**Your instructions**
Your answer should hold all lines of the entries that include the word "Hiërarchievariabelen".

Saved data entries
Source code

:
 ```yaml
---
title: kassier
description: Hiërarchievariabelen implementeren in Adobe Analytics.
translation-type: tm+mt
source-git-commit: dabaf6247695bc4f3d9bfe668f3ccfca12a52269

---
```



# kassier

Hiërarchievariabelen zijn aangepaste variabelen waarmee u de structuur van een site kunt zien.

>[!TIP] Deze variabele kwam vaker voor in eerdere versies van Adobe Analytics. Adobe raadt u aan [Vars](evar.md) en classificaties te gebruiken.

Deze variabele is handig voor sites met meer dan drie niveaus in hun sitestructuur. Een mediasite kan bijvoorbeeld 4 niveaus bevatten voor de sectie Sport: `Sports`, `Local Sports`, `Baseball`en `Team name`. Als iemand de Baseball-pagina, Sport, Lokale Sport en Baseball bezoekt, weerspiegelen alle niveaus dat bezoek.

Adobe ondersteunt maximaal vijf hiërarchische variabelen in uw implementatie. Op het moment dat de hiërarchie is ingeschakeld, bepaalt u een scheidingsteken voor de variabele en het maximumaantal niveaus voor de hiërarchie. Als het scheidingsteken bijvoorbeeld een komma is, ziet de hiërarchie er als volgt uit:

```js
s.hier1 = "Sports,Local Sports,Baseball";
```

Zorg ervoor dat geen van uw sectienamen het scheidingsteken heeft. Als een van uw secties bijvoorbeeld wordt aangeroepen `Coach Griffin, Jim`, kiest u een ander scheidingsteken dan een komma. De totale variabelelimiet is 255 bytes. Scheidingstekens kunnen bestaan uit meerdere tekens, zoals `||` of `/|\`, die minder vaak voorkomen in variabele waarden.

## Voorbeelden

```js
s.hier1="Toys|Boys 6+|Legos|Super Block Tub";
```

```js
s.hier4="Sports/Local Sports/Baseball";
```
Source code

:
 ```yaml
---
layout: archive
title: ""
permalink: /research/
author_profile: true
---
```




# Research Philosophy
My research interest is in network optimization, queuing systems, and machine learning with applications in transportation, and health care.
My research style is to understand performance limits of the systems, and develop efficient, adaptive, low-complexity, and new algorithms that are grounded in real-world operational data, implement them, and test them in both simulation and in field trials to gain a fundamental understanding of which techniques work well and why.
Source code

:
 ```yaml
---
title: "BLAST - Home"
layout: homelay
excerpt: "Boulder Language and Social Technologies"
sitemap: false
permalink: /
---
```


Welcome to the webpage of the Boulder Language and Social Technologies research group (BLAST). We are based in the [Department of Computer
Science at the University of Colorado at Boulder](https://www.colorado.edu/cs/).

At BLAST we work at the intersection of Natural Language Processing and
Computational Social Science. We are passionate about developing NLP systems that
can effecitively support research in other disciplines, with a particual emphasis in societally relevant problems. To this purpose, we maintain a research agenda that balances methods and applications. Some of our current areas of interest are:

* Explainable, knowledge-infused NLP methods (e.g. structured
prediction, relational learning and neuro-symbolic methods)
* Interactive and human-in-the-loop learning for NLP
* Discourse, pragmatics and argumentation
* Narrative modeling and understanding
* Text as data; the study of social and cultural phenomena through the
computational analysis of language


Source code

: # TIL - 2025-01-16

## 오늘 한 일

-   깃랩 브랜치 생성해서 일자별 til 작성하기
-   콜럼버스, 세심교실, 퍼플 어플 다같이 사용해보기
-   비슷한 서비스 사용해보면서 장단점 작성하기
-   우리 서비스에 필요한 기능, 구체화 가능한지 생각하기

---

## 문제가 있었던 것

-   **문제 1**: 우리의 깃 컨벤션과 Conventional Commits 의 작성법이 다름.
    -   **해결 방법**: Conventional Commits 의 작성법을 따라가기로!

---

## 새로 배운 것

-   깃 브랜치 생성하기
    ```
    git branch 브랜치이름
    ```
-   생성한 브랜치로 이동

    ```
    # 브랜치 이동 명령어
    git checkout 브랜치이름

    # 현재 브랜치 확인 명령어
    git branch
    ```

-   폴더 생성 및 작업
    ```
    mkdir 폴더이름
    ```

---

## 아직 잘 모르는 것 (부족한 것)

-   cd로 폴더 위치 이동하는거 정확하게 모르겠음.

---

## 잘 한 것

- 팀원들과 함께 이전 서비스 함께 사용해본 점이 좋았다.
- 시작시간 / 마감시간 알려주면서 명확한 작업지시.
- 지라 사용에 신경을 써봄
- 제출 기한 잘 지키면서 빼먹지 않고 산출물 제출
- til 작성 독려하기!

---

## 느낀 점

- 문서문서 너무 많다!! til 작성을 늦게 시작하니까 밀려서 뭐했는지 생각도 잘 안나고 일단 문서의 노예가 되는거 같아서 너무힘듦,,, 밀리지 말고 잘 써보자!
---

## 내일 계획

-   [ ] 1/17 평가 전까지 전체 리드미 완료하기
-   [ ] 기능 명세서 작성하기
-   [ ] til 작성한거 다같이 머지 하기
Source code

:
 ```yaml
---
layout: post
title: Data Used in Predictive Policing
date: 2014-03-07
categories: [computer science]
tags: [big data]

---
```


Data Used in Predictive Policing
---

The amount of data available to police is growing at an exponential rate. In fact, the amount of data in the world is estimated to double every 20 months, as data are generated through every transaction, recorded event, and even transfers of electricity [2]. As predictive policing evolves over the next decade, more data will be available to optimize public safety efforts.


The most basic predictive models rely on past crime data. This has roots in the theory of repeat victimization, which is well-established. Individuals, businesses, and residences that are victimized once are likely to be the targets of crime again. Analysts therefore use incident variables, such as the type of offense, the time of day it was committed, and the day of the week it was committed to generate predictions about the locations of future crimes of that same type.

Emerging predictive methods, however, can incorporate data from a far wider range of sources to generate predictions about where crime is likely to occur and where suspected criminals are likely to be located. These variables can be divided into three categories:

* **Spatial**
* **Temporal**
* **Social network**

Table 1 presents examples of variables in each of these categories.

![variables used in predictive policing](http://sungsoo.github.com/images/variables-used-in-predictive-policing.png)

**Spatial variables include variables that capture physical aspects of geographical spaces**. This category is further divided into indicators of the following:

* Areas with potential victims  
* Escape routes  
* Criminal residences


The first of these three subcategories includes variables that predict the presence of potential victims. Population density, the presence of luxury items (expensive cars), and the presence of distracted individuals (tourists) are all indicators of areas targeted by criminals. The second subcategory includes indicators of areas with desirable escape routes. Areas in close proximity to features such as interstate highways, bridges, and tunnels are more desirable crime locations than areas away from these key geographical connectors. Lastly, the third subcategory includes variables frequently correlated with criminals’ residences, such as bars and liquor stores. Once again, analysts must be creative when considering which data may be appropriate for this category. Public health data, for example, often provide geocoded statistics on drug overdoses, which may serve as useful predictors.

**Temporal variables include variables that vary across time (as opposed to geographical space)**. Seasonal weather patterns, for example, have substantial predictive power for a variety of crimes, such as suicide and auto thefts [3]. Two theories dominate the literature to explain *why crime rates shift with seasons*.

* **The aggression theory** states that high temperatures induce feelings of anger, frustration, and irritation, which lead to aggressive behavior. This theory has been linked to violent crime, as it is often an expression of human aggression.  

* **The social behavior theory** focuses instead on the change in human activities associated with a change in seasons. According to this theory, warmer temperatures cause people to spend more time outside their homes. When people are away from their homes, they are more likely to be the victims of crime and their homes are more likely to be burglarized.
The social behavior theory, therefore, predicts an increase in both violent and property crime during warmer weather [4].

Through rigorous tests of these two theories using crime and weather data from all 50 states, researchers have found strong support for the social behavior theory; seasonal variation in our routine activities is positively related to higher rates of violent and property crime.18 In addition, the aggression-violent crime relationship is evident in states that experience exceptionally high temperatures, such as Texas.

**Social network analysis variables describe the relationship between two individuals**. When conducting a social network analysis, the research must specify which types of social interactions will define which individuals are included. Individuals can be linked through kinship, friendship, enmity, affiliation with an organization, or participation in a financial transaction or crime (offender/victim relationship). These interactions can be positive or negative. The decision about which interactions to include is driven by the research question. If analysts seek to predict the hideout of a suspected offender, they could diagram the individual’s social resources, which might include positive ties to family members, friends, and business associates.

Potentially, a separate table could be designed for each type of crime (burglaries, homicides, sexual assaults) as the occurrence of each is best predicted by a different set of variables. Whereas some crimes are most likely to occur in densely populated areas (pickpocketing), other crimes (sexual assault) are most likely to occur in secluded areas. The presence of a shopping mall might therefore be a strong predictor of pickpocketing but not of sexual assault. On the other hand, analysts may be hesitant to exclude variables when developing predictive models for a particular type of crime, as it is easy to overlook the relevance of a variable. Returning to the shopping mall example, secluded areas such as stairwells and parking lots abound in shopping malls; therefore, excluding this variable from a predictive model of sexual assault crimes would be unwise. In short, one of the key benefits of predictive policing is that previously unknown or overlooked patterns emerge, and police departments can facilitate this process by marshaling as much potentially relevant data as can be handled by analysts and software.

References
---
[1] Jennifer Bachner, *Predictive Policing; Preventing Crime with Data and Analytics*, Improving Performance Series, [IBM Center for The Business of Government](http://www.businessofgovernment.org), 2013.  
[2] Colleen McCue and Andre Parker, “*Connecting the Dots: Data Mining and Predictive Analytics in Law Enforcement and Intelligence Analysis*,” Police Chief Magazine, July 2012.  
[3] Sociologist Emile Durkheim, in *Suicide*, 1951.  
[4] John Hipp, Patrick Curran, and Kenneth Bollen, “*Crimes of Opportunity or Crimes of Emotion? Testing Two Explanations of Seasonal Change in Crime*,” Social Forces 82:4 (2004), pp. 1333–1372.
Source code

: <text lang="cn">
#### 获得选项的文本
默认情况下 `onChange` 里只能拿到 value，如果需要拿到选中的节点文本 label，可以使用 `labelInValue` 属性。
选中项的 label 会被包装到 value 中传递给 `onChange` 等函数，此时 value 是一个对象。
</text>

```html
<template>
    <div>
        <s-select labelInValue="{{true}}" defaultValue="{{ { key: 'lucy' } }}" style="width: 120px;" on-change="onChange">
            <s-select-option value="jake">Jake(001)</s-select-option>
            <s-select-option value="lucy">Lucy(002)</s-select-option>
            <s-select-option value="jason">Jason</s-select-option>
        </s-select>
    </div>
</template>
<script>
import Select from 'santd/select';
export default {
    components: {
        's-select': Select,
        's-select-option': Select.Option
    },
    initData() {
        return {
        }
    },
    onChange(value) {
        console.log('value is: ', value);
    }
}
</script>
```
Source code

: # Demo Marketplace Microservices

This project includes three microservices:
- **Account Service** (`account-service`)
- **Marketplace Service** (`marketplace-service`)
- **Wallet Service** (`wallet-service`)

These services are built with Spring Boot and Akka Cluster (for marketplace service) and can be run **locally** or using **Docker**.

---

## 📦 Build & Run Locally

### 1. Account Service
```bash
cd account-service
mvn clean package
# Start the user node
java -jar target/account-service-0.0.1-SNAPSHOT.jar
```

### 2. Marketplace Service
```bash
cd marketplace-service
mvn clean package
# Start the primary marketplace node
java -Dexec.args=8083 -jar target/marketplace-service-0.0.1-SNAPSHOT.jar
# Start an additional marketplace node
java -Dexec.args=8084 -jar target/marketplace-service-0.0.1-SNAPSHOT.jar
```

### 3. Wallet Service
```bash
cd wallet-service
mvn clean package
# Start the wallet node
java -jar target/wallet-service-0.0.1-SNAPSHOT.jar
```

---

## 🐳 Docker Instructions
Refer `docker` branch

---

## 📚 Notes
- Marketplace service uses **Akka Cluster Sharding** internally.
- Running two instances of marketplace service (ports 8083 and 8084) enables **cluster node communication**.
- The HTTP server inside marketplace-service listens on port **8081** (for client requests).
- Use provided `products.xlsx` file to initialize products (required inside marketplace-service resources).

**Task solution**
description: Hiërarchievariabelen implementeren in Adobe Analytics.
Hiërarchievariabelen zijn aangepaste variabelen waarmee u de structuur van een site kunt zien.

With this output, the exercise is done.